◆ **PROVIDED RECORDS**

<<<<

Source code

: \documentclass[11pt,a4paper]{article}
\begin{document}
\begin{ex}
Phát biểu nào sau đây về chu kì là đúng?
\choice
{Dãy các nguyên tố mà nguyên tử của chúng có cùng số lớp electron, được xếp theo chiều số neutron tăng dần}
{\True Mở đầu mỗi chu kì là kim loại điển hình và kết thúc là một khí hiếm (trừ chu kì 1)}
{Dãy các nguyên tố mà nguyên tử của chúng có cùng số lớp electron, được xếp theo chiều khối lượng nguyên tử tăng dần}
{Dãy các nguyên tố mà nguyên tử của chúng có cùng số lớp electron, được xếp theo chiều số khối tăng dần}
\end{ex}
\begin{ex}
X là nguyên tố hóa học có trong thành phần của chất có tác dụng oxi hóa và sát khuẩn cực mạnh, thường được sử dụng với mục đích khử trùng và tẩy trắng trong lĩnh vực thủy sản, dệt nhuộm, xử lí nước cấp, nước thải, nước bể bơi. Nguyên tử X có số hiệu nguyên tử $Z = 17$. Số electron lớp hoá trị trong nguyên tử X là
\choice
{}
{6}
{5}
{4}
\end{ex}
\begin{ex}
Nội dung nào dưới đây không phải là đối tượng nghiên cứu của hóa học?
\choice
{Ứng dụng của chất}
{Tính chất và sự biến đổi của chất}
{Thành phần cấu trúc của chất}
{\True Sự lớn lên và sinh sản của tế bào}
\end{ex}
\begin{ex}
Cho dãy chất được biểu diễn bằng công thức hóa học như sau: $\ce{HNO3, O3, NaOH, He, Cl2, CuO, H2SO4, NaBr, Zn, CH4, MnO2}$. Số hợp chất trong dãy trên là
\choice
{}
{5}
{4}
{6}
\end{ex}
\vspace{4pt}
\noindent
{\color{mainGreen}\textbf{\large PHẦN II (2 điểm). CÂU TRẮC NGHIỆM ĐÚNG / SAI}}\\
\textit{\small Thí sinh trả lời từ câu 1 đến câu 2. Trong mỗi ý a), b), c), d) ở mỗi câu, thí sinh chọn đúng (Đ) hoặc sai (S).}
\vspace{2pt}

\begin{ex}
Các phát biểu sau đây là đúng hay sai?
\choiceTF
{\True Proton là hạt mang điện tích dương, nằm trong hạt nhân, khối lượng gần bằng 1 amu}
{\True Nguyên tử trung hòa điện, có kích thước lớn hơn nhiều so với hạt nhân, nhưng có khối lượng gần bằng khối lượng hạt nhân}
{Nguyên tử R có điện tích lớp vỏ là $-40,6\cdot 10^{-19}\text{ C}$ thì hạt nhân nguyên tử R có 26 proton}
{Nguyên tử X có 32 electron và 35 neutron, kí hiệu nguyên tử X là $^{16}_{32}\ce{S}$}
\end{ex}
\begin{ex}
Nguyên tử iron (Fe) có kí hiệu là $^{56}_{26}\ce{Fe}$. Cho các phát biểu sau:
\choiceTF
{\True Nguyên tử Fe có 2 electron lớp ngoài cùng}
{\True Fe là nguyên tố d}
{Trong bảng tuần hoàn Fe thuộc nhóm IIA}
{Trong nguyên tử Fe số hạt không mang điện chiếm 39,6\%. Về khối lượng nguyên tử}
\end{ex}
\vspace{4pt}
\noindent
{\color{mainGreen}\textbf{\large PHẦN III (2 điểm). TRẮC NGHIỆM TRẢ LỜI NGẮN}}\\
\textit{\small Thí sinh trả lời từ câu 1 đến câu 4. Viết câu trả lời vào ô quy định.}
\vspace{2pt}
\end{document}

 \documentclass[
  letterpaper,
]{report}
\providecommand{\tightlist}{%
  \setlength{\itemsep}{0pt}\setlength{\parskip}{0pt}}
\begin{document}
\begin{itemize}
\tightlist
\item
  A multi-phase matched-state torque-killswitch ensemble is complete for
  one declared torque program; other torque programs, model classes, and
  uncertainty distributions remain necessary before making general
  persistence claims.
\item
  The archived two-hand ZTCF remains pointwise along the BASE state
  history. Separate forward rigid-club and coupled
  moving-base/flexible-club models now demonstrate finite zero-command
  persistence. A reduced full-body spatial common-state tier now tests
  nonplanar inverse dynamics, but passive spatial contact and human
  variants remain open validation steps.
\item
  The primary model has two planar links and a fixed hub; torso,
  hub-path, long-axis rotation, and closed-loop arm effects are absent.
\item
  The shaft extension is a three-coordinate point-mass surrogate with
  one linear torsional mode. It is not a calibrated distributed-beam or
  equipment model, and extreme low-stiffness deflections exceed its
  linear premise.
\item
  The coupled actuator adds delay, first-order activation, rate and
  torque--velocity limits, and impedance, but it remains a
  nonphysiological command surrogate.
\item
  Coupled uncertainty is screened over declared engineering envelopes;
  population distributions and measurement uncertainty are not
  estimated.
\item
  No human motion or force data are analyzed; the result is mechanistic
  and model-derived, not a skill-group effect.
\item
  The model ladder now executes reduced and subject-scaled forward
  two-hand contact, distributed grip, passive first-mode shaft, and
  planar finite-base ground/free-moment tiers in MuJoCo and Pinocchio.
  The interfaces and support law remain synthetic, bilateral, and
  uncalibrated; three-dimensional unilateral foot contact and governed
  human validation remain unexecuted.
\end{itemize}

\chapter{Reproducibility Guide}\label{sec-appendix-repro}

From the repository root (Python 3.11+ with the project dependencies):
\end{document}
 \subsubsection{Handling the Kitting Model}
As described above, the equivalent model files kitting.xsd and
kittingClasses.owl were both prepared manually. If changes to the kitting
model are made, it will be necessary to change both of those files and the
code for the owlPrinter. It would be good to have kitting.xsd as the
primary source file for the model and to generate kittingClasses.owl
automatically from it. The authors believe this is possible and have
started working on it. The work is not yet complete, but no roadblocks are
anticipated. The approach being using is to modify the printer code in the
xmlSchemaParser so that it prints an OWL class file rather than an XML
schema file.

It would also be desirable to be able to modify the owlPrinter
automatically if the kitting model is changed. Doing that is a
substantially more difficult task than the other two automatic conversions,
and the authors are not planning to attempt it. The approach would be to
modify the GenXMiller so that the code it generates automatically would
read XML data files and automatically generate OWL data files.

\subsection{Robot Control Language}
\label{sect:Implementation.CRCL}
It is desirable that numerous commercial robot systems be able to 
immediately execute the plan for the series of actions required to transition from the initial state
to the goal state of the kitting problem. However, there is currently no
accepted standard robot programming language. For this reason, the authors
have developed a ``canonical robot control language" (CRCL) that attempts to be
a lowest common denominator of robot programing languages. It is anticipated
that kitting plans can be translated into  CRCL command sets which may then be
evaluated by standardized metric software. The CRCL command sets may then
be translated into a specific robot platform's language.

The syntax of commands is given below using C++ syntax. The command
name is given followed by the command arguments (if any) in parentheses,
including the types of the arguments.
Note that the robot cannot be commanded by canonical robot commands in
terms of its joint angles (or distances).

>>>>

◆ **BRIEF**
Select the lines from the entries that include the word "large".

◆ **OUTPUT FOR THIS EXERCISE**
{\color{mainGreen}\textbf{\large PHẦN II (2 điểm). CÂU TRẮC NGHIỆM ĐÚNG / SAI}}\\
{\color{mainGreen}\textbf{\large PHẦN III (2 điểm). TRẮC NGHIỆM TRẢ LỜI NGẮN}}\\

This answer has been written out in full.